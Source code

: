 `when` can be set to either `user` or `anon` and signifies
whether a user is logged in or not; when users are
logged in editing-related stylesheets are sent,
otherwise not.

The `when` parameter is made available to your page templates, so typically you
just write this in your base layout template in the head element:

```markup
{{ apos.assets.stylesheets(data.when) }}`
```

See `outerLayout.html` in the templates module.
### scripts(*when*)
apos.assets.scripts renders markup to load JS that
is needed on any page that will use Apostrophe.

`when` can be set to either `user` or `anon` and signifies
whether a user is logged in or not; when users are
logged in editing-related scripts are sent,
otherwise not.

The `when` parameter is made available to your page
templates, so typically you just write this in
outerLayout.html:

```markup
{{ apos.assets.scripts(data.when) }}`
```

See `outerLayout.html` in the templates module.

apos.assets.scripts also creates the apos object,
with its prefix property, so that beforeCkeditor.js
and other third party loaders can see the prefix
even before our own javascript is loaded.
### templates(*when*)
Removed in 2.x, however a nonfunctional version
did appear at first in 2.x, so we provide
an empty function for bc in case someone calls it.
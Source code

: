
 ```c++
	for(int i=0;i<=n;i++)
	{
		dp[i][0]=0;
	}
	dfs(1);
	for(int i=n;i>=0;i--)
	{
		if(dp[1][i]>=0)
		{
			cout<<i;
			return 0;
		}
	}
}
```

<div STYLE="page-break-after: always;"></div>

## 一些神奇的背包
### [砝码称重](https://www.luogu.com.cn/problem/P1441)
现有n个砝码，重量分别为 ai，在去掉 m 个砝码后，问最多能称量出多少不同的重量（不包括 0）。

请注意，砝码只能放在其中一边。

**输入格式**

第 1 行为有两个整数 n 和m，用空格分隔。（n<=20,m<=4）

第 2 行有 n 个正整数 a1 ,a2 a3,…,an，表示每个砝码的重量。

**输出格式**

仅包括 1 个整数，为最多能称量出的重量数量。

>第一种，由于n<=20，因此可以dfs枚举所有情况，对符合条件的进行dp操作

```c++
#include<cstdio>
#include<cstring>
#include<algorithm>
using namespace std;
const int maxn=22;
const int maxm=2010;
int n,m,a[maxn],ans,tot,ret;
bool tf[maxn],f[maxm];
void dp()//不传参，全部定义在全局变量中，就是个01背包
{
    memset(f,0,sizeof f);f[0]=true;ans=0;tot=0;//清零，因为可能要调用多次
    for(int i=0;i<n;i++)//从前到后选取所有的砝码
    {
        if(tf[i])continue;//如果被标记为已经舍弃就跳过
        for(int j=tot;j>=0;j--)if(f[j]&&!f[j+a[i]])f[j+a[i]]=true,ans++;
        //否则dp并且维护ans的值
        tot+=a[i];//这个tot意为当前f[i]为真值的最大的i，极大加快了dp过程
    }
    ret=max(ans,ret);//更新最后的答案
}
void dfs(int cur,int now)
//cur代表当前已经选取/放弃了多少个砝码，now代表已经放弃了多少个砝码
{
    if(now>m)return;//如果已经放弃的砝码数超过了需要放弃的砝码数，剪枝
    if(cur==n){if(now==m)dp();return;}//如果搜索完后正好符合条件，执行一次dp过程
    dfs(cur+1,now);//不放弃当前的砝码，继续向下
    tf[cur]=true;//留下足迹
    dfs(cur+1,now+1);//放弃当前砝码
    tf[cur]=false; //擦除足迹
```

════════════════════

= Task item =
Whenever the string "this" shows up on a line of the listing, copy that line.

= Task result =
just write this in your base layout template in the head element:
templates, so typically you just write this in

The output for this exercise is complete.